**Record excerpts**
***
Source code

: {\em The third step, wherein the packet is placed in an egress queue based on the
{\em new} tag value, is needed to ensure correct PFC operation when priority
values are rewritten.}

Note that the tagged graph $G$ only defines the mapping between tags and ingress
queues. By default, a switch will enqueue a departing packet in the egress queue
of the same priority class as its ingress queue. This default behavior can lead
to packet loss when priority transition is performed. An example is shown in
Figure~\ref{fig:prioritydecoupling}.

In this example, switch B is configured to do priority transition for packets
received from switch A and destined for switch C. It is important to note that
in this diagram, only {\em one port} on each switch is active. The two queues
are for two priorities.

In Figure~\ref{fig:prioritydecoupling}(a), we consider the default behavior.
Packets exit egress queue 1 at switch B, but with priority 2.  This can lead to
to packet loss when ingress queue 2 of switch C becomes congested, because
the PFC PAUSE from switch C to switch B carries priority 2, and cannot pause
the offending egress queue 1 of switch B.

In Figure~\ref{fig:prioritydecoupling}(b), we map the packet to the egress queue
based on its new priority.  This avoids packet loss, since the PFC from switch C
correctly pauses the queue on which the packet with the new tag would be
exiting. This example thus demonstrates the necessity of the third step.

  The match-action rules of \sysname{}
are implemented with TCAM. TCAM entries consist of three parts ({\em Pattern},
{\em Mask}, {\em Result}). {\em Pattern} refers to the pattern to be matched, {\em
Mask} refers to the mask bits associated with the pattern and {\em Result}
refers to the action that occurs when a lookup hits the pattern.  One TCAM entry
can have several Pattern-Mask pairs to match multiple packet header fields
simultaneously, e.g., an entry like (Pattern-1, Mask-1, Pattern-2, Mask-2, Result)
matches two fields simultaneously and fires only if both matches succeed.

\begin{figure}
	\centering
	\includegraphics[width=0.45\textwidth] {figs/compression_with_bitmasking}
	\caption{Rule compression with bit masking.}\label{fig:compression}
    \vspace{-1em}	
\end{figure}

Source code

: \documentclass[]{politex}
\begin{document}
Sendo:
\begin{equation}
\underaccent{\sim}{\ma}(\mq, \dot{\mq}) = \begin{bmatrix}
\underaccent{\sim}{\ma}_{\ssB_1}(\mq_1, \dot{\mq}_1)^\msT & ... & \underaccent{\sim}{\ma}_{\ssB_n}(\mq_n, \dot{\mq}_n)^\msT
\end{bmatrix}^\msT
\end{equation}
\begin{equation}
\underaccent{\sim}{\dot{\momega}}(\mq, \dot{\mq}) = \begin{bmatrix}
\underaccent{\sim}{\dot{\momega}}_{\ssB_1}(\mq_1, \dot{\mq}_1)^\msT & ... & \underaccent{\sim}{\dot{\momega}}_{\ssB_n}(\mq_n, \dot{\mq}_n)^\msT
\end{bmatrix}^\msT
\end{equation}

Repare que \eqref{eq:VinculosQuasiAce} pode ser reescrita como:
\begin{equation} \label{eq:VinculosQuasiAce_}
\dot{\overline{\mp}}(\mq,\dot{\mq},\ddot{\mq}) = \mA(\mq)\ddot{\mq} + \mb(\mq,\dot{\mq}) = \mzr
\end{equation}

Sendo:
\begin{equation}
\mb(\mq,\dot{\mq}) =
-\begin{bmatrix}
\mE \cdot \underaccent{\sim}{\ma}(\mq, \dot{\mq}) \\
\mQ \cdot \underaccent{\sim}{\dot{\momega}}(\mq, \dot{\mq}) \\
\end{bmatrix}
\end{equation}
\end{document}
***
**Task description**
For the string "bmatrix", report how many lines of the records contain it, giving the number only.

**Response box**
6